Le personnage principal de « Pardonne-lui » est Sage Singer, une jeune femme meurtrie par le chagrin et qui participe à un groupe de soutien. Elle est dans ce groupe à cause du décès récent de sa mère. Cette dernière est morte à la suite d’un accident de voiture dans lequel Sage était au volant. L’accident a laissé des cicatrices profondes sur le visage de Sage, d’où sa réticence à apparaître en public. Aussi, elle accepte un emploi de boulangère qui lui permet de travailler de nuit et échapper ainsi aux yeux de ses semblables.

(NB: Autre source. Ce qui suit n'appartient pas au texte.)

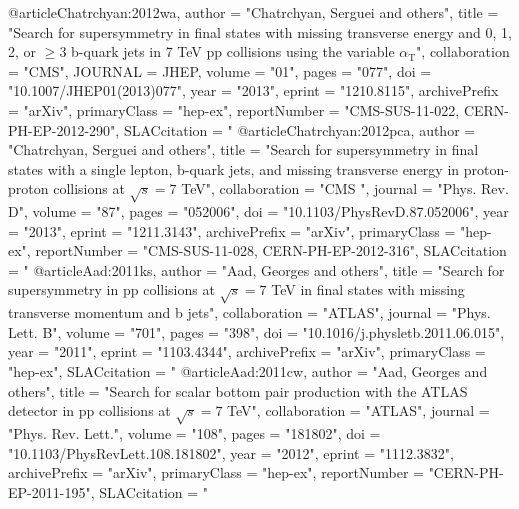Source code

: @article{Chatrchyan:2012wa,
      author         = "Chatrchyan, Serguei and others",
      title          = "{Search for supersymmetry in final states with missing
                        transverse energy and 0, 1, 2, or $\geq 3$ b-quark jets
                        in 7 TeV pp collisions using the variable $\alpha_{\mathrm T}$}",
      collaboration  = "CMS",
      JOURNAL        = {JHEP},
      volume         = "01",
      pages          = "077",
      doi            = "10.1007/JHEP01(2013)077",
      year           = "2013",
      eprint         = "1210.8115",
      archivePrefix  = "arXiv",
      primaryClass   = "hep-ex",
      reportNumber   = "CMS-SUS-11-022, CERN-PH-EP-2012-290",
      SLACcitation   = "%
}
@article{Chatrchyan:2012pca,
      author         = "Chatrchyan, Serguei and others",
      title          = "{Search for supersymmetry in final states with a single
                        lepton, b-quark jets, and missing transverse energy in
                        proton-proton collisions at $\sqrt{s} = 7$ TeV}",
      collaboration  = "CMS ",
      journal        = "Phys. Rev. D",
      volume         = "87",
      pages          = "052006",
      doi            = "10.1103/PhysRevD.87.052006",
      year           = "2013",
      eprint         = "1211.3143",
      archivePrefix  = "arXiv",
      primaryClass   = "hep-ex",
      reportNumber   = "CMS-SUS-11-028, CERN-PH-EP-2012-316",
      SLACcitation   = "%
}
@article{Aad:2011ks,
      author         = "Aad, Georges and others",
      title          = "{Search for supersymmetry in pp collisions at
                        $\sqrt{s}=7$ TeV in final states with missing transverse
                        momentum and b jets}",
      collaboration  = "ATLAS",
      journal        = "Phys. Lett. B",
      volume         = "701",
      pages          = "398",
      doi            = "10.1016/j.physletb.2011.06.015",
      year           = "2011",
      eprint         = "1103.4344",
      archivePrefix  = "arXiv",
      primaryClass   = "hep-ex",
      SLACcitation   = "%
}
@article{Aad:2011cw,
      author         = "Aad, Georges and others",
      title          = "{Search for scalar bottom pair production with the ATLAS
                        detector in pp collisions at $\sqrt{s}=7$ TeV}",
      collaboration  = "ATLAS",
      journal        = "Phys. Rev. Lett.",
      volume         = "108",
      pages          = "181802",
      doi            = "10.1103/PhysRevLett.108.181802",
      year           = "2012",
      eprint         = "1112.3832",
      archivePrefix  = "arXiv",
      primaryClass   = "hep-ex",
      reportNumber   = "CERN-PH-EP-2011-195",
      SLACcitation   = "%
}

Dans son groupe de soutien, il y a aussi un enseignant retraité du nom de Josef Teller. Il est assez âgé, mais au fil de leurs réunions il se prend d’affection pour Sage et la considère peu à peu comme une amie. Plus tard, il lui demandera de l’aider à mettre fin à ses jours. Elle est bien entendu horrifiée par cette demande, mais ensuite il lui révèle qu’il servait dans l’Armée d’Hitler pendant la Seconde Guerre mondiale et qu’il a fait des choses horribles aux Juifs.

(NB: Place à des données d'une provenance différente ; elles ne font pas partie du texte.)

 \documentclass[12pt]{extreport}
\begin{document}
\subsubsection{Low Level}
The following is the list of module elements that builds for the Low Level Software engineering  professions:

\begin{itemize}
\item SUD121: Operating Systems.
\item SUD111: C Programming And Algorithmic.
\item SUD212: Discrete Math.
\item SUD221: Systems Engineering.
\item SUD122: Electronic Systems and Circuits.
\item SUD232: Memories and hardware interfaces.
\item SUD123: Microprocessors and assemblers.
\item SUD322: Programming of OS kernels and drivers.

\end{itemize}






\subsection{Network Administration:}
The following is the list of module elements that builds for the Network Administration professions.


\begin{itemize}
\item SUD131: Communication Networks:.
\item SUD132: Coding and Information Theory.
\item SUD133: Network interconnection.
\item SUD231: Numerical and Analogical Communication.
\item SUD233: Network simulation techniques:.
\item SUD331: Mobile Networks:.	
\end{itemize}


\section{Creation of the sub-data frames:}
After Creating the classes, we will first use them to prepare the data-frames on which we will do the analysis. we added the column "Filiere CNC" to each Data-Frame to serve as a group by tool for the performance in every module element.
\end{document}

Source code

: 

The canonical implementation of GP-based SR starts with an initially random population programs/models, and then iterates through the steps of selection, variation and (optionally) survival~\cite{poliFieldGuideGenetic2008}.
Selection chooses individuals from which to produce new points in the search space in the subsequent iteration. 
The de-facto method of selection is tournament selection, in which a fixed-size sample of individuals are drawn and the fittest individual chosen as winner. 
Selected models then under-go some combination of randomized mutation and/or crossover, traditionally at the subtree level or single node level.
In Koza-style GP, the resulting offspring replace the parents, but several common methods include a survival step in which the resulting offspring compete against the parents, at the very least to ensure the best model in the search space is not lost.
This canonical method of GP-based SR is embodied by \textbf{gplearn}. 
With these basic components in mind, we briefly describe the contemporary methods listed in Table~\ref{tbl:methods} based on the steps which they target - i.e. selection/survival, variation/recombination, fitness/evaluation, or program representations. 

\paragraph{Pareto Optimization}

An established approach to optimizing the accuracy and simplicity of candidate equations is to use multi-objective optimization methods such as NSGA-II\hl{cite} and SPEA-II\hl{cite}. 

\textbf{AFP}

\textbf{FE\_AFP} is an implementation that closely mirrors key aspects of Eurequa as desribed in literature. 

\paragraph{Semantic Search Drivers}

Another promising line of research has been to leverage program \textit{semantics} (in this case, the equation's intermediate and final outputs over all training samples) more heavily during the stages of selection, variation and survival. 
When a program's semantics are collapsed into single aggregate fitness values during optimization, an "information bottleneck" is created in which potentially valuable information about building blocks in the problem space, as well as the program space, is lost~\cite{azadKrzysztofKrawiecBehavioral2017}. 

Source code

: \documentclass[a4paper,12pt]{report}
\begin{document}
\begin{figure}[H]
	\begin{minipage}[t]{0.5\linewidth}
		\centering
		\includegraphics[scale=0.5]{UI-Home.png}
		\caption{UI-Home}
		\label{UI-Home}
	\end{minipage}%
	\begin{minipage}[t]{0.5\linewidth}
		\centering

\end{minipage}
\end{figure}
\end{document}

Sage n’est pas une Juive pratiquante à l’instar de sa grand-mère. Cette dernière faisait également partie des gens de confessions juives qui ont été persécutés pendant la guerre. Alors que Sage essais de prendre sa décision concernant Teller, il commence à lui raconter son histoire. En parallèle, sa grand-mère lui raconte également son histoire. Ces deux histoires, racontées du point de vue de la victime et du bourreau, aident Sage à prendre sa décision.
Picoult est une narratrice si magistrale que les deux histoires prennent vie de façon éclatante à travers les pages du livre. Les horreurs de la guerre sont révélées avec force détails, mais l’impact de ces récits est, en quelque sorte, muet. Nous savons que ces deux personnages ont survécu malgré tout ce qu’ils ont pu vivre. Ceci rend leurs histoires moins pénibles à lire.
Sage est aussi un personnage qui attire de la compassion. Elle est indécise, pleine d’insécurités et en contradiction avec sa vie. Sa sérénité, face aux histoires qu’elle entend, rend le récit aussi plus facile pour le lecteur et lui évite de tomber dans la passion. Tout du moins, on arrive à naviguer dans l’histoire sans être aussi touché et horrifié face à tant d’horreur.
La patte particulière de Picoult est toujours présente : l’attention portée aux détails, le point de vue narratif de plusieurs personnages plutôt qu’un seul, et une touche finale qui sera une surprise pour certains lecteurs.